China's Djibouti base not for military expansion
The support base China has just opened in Africa, which is meant for supply missions, is not a military outpost built to boost the country's military presence and play deterrent roles in the region.
Ships carrying Chinese military personnel depart Zhanjiang, Guangdong Province, July 11, 2017. They are to set up a support base in Djibouti. [Photo: Xinhua]
As the country's first overseas base ever, the Djibouti base, which was set up on Tuesday, has attracted attention worldwide.
But in the meantime, it also seems to give rise to certain concerns as some foreign media described the Djibouti base as a military outpost of China in the Indian Ocean to serve its interests in a big power competition.
Such interpretations or concerns about the base are completely unfounded.
The Djibouti base has nothing to do with an arms race or military expansion, and China has no intention of turning the logistics center into a military foothold.
As some political analysts have said, the significance of China's move to establish a base in Africa should not be underestimated, nor should it be exaggerated.
As a matter of fact, China would become only the latest nation to establish a base in Djibouti, which has already hosted a large U.S. military base as well as French and Japanese military installations.
Therefore, China's base should not be considered as a threat given that all those countries already have their own naval facilities in the region.
The base has not been established for China's strategic deployment of military forces, but for implementing the country's escorting, peace-keeping and humanitarian aid missions in Africa and West Asia.
As the country's foreign ministry has said, China has deployed vessels to the Gulf of Aden and the waters off the Somali coast on escort missions since 2008. During the process of escorting, the Chinese officers and men face many difficulties in replenishing food and fuel, and Djibouti offered logistical support in multiple instances.

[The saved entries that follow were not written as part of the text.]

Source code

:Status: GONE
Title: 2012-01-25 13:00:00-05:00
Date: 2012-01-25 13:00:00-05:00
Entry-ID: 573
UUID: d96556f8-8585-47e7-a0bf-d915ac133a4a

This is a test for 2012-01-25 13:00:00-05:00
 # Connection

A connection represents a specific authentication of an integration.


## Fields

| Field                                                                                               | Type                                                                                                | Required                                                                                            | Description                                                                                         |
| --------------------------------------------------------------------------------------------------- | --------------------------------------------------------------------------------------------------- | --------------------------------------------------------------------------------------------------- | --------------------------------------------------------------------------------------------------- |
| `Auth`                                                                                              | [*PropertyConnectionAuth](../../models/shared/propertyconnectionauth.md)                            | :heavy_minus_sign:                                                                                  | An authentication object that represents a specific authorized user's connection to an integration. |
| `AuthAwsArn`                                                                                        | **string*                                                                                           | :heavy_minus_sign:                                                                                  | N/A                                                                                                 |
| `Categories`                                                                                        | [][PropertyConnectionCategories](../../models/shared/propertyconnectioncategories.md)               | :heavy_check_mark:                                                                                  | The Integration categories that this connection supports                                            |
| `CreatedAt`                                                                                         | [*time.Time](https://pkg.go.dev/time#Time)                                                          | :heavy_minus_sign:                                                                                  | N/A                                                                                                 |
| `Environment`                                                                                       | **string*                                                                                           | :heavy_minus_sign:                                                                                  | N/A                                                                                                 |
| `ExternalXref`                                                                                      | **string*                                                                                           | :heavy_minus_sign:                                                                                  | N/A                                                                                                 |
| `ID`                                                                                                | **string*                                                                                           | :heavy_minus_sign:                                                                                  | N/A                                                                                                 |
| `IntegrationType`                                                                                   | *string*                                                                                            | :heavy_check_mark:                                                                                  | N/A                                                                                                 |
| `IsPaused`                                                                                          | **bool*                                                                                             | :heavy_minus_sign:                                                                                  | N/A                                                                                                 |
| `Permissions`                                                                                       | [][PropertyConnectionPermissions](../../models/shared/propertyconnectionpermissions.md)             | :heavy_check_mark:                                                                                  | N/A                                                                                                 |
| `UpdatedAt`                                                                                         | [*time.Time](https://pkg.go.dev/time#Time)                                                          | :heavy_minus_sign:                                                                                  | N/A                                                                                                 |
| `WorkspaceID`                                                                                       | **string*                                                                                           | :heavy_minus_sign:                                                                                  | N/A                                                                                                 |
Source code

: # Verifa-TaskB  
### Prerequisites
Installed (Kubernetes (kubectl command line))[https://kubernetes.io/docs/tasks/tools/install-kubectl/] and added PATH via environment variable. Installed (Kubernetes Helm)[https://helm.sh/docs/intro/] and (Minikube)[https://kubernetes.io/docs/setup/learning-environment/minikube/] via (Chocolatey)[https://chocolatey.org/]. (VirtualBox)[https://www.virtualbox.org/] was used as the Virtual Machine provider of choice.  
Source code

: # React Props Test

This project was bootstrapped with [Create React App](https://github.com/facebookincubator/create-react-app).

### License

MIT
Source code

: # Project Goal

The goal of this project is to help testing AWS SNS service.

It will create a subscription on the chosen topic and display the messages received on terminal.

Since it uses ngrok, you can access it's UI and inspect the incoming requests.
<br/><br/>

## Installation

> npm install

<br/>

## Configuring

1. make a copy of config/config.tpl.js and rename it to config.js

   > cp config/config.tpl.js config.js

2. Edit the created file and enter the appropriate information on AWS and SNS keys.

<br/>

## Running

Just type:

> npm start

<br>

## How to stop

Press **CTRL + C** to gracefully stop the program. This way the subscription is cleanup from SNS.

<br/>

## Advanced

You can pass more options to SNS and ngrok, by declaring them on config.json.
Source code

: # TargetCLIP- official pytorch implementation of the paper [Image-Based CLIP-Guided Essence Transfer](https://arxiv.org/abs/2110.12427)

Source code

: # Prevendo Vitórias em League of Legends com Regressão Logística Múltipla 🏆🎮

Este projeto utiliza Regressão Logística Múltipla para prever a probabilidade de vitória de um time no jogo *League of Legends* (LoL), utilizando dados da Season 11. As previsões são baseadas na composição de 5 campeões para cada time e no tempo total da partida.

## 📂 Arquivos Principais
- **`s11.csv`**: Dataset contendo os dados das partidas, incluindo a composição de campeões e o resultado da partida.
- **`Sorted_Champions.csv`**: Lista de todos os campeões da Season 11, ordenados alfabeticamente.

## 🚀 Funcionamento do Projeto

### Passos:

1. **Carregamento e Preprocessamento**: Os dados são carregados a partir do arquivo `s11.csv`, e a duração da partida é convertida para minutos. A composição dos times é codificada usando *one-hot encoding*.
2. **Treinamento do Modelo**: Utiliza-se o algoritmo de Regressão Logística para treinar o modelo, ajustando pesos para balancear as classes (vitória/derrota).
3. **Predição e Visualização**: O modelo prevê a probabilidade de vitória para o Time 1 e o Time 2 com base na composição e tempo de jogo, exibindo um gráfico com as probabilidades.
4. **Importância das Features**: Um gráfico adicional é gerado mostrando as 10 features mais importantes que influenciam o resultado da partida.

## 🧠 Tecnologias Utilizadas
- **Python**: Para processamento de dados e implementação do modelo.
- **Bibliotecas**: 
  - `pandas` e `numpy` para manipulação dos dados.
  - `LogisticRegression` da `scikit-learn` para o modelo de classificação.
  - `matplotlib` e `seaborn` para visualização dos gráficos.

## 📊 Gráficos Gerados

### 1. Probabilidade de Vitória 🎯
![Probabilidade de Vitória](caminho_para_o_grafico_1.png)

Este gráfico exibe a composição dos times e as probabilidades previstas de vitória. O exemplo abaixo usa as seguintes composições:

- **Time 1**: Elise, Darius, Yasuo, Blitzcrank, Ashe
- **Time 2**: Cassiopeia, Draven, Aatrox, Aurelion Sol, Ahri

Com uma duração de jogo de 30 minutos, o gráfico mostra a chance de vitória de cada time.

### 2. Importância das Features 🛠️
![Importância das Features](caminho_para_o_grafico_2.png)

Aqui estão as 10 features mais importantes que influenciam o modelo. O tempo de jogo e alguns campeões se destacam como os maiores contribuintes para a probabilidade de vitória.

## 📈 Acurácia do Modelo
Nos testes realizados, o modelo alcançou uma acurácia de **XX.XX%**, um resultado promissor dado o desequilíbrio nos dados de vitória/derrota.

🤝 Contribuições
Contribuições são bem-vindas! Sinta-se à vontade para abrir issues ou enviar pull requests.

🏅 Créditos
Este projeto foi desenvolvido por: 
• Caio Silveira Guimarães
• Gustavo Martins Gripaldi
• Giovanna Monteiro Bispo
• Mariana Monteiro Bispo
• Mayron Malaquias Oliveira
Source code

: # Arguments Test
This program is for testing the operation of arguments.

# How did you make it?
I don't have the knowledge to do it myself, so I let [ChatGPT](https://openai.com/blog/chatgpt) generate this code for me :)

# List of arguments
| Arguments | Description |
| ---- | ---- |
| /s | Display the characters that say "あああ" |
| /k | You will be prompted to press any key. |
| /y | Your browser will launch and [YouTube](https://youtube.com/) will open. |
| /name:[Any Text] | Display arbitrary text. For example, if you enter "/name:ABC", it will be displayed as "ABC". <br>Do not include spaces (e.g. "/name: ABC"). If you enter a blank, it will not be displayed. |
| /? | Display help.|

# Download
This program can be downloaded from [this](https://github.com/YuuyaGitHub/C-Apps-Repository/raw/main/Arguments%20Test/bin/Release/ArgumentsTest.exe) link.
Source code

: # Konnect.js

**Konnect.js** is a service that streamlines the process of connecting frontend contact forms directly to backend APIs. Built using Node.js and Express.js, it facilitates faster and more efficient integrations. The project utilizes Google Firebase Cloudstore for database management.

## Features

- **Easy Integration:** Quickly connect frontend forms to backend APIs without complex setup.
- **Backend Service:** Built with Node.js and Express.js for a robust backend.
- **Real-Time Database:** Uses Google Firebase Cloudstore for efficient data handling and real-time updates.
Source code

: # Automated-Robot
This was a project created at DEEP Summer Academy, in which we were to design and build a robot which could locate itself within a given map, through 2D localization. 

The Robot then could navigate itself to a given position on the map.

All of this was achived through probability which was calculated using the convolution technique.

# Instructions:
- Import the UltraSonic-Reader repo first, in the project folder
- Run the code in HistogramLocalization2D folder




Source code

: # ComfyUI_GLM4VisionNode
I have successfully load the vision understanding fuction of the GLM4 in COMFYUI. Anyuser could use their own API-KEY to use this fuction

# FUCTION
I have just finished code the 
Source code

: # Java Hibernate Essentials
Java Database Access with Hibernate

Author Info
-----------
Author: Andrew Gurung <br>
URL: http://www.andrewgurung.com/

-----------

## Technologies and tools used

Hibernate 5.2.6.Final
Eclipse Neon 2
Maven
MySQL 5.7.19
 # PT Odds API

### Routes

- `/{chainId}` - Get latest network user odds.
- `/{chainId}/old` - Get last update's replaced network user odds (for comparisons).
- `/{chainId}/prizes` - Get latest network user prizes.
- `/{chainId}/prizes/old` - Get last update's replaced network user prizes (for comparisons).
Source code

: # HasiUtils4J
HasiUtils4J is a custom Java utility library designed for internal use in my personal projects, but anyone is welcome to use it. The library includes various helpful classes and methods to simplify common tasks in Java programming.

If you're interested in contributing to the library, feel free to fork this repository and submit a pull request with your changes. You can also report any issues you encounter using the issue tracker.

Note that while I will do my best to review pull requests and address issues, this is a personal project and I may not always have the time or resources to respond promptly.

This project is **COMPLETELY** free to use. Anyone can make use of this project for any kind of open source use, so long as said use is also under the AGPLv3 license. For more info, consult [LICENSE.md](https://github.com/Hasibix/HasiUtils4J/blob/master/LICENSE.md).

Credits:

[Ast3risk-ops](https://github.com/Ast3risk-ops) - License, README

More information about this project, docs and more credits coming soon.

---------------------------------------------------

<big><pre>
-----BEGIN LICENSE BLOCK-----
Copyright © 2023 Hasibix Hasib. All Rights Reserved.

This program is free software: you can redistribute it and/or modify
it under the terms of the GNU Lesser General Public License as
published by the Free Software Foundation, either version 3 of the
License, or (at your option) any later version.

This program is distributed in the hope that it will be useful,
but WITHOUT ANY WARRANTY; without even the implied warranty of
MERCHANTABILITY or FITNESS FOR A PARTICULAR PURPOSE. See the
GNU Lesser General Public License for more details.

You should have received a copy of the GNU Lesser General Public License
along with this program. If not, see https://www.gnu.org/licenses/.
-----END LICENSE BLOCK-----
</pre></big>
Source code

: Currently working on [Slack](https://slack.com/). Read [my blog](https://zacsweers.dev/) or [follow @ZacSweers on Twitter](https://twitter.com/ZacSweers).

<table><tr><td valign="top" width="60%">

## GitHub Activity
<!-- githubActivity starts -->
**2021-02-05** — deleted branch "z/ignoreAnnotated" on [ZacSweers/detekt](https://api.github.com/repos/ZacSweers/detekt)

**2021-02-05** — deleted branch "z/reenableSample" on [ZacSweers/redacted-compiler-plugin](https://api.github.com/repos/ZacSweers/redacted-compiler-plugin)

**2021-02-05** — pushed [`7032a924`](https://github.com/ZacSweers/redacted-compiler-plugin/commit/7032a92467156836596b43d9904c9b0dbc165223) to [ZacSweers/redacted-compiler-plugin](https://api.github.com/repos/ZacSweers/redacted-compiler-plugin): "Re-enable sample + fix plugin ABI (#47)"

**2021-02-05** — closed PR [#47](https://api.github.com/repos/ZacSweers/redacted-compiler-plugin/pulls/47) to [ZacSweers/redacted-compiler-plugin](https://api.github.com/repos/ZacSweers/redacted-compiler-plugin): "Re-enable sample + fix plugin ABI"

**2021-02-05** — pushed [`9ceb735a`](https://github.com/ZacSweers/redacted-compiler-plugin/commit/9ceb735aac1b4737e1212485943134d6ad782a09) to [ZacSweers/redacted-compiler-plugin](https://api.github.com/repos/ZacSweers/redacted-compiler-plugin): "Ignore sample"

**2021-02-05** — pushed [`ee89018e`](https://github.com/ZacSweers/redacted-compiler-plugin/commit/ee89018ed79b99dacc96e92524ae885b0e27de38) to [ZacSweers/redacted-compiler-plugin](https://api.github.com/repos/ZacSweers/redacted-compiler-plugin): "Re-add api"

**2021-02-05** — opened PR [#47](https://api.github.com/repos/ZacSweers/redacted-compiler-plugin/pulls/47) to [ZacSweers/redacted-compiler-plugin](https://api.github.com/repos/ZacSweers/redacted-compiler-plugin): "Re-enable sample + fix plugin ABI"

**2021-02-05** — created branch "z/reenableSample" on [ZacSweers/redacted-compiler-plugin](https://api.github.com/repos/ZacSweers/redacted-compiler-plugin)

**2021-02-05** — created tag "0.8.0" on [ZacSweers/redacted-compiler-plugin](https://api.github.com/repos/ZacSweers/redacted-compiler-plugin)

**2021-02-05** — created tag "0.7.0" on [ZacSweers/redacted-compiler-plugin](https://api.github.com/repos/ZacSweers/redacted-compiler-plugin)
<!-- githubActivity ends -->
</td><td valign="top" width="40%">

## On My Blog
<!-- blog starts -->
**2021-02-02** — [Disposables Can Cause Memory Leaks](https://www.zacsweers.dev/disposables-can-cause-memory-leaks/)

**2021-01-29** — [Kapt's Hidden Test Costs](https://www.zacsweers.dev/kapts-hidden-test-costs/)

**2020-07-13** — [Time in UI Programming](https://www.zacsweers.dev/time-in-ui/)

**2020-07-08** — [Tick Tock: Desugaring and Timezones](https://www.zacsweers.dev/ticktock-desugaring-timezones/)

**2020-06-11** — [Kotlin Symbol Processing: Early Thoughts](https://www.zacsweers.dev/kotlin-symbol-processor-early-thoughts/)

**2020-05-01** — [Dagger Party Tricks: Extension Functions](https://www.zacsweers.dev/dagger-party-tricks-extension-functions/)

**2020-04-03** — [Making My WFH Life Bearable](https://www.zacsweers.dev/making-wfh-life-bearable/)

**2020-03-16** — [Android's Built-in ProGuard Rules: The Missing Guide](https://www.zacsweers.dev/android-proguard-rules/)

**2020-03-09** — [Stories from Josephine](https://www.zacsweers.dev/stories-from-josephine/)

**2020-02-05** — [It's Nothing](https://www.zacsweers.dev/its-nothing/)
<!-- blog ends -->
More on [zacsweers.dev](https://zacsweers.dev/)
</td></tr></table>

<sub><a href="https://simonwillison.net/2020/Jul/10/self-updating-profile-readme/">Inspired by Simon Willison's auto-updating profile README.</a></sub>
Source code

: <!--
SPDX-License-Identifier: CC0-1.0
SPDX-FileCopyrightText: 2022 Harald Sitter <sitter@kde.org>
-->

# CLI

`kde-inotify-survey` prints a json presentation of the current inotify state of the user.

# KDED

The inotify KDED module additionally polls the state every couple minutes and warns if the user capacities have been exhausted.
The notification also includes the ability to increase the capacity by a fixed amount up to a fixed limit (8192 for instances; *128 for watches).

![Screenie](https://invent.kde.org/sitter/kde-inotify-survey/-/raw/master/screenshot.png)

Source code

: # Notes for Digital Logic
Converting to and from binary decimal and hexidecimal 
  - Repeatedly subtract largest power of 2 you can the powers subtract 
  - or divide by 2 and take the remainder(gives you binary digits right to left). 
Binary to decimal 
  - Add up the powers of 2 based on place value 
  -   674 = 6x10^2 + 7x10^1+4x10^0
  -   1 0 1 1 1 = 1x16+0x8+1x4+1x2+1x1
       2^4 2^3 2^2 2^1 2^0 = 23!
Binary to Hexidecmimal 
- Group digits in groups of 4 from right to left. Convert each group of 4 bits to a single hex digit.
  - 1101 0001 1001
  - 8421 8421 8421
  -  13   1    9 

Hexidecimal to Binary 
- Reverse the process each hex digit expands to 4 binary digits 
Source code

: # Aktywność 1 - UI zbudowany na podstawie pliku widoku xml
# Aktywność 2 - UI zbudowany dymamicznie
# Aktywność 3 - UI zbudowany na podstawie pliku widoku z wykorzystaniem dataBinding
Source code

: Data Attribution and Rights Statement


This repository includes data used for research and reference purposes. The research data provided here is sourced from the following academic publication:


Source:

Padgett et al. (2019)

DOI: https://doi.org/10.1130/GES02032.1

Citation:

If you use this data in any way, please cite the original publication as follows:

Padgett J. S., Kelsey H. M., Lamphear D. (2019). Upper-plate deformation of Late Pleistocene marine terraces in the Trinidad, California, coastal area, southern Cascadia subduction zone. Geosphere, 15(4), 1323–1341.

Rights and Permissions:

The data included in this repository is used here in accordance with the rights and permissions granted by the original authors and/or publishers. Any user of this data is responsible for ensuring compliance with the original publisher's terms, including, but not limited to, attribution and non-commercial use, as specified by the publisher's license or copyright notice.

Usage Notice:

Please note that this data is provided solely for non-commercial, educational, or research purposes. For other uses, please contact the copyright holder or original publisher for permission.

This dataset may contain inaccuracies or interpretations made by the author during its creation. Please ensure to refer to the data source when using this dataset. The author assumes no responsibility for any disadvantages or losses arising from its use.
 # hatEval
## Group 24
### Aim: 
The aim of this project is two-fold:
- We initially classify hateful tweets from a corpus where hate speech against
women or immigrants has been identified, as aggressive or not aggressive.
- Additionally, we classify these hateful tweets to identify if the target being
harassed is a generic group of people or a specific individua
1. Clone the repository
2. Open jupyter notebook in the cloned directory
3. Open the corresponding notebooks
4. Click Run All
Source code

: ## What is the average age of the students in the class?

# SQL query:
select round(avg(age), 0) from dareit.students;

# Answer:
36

Facing a daunting task of domestic governance and economic growth, China has remained down-to-earth and pragmatic, and the last thing it needs is ill will and groundless speculation.
The ultimate purpose of China's efforts in enhancing its military strength is to ensure its own security, instead of pursuing hegemony or seeking to police the world. Bearing that in mind, the rest of the world will find its communication with China can become much more effective.